By the 1960s, a new generation of musicians was playing folk music and popularizing it, and among them were Violeta’s eldest children, Isabel and Angel Parra. Violeta felt she needed to get back to her roots, so she revived her own version of the Peña (now known as "La Peña de Los Parra"), a community center for the arts and for political activism. Her tent hosted musical spectacles where she often sang with her children, and she and her children also lived on the same land. And in 1965 she also established her own cultural center La Carpa de la Reina, a space where she wanted to build “The University of Folklore”. That same year, Parra also participated in numerous national television programs and signed a contract with Radio Minería, and released the LP La Carpa de La Reina in 1966. It was during this time that Violeta would compose her masterpiece, the album “Las últimas composiciones.” (The Last Compositions of Violeta Parr). The album contained Parra’s most popular work "Gracias a la Vida". The song wasn’t popularized in Latin America until 1971, when it was covered by Mercedes Sosa, and later in Brazil by Elis Regina and in the US by Joan Baez. To this day it remains one of the most covered Latin American songs in history, having been recorded by artists like Michael Buble, Kacey Musgraves, Adriana Mezzadri, and more. Soon after the release of Parra’s last album, she committed sucice on February 5th of 1967.

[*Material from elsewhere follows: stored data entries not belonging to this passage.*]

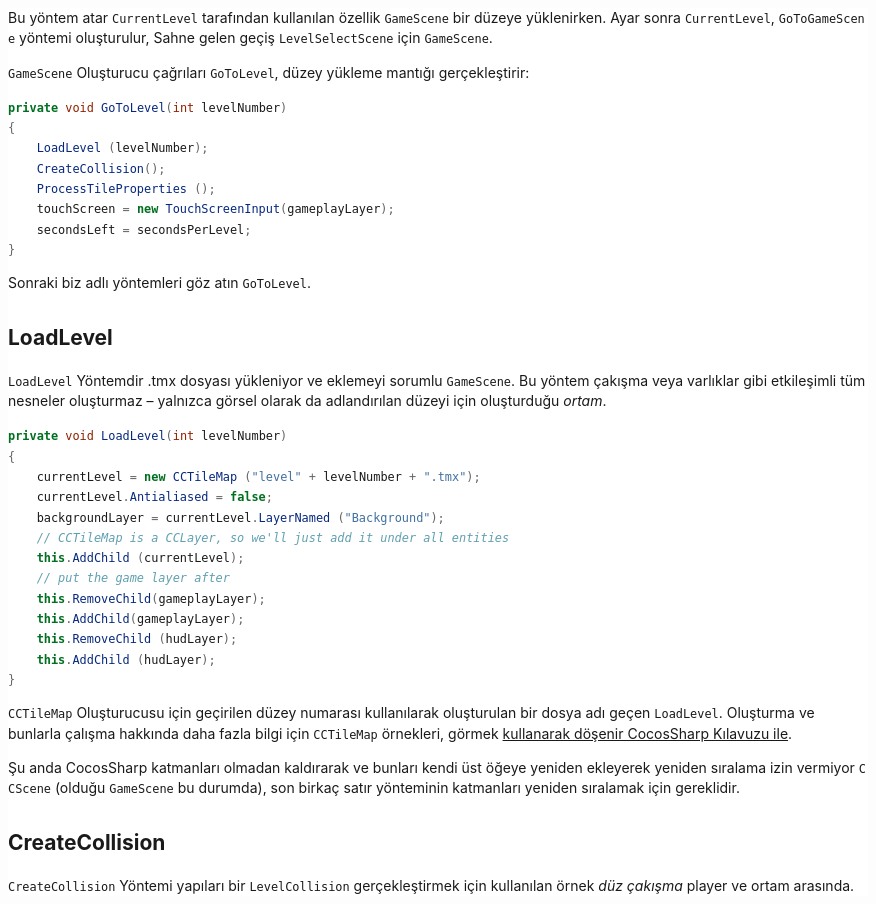 Bu yöntem atar `CurrentLevel` tarafından kullanılan özellik `GameScene` bir düzeye yüklenirken. Ayar sonra `CurrentLevel`, `GoToGameScene` yöntemi oluşturulur, Sahne gelen geçiş `LevelSelectScene` için `GameScene`.

`GameScene` Oluşturucu çağrıları `GoToLevel`, düzey yükleme mantığı gerçekleştirir:


```csharp
private void GoToLevel(int levelNumber)
{
    LoadLevel (levelNumber);
    CreateCollision();
    ProcessTileProperties ();
    touchScreen = new TouchScreenInput(gameplayLayer);
    secondsLeft = secondsPerLevel;
}
```

Sonraki biz adlı yöntemleri göz atın `GoToLevel`.


## <a name="loadlevel"></a>LoadLevel

`LoadLevel` Yöntemdir .tmx dosyası yükleniyor ve eklemeyi sorumlu `GameScene`. Bu yöntem çakışma veya varlıklar gibi etkileşimli tüm nesneler oluşturmaz – yalnızca görsel olarak da adlandırılan düzeyi için oluşturduğu *ortam*.


```csharp
private void LoadLevel(int levelNumber)
{
    currentLevel = new CCTileMap ("level" + levelNumber + ".tmx");
    currentLevel.Antialiased = false;
    backgroundLayer = currentLevel.LayerNamed ("Background");
    // CCTileMap is a CCLayer, so we'll just add it under all entities
    this.AddChild (currentLevel);
    // put the game layer after
    this.RemoveChild(gameplayLayer);
    this.AddChild(gameplayLayer);
    this.RemoveChild (hudLayer);
    this.AddChild (hudLayer);
}
```

`CCTileMap` Oluşturucusu için geçirilen düzey numarası kullanılarak oluşturulan bir dosya adı geçen `LoadLevel`. Oluşturma ve bunlarla çalışma hakkında daha fazla bilgi için `CCTileMap` örnekleri, görmek [kullanarak döşenir CocosSharp Kılavuzu ile](~/graphics-games/cocossharp/tiled.md).

Şu anda CocosSharp katmanları olmadan kaldırarak ve bunları kendi üst öğeye yeniden ekleyerek yeniden sıralama izin vermiyor `CCScene` (olduğu `GameScene` bu durumda), son birkaç satır yönteminin katmanları yeniden sıralamak için gereklidir.


## <a name="createcollision"></a>CreateCollision

`CreateCollision` Yöntemi yapıları bir `LevelCollision` gerçekleştirmek için kullanılan örnek *düz çakışma* player ve ortam arasında.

Though Violetta Parra didn’t live to see the impact her research and music left on Chile and the world, she’s acknowledged as the “Mother of La Nueva Canción,” a movement of political folk music that swept Latin America in the coming years, is considered one of the most important members of the Chilean folklore history, and her birthdate October 4, would go on to become "Chilean Musicians' Day". She was an inspiration for several Latin-American artists, such as Victor Jara, Héctor Pavez, and Gabriela Pizarro. In 1992, the Violeta Parra Foundation was founded by her children with the goal to organize and highlight Parra's unpublished work to the world.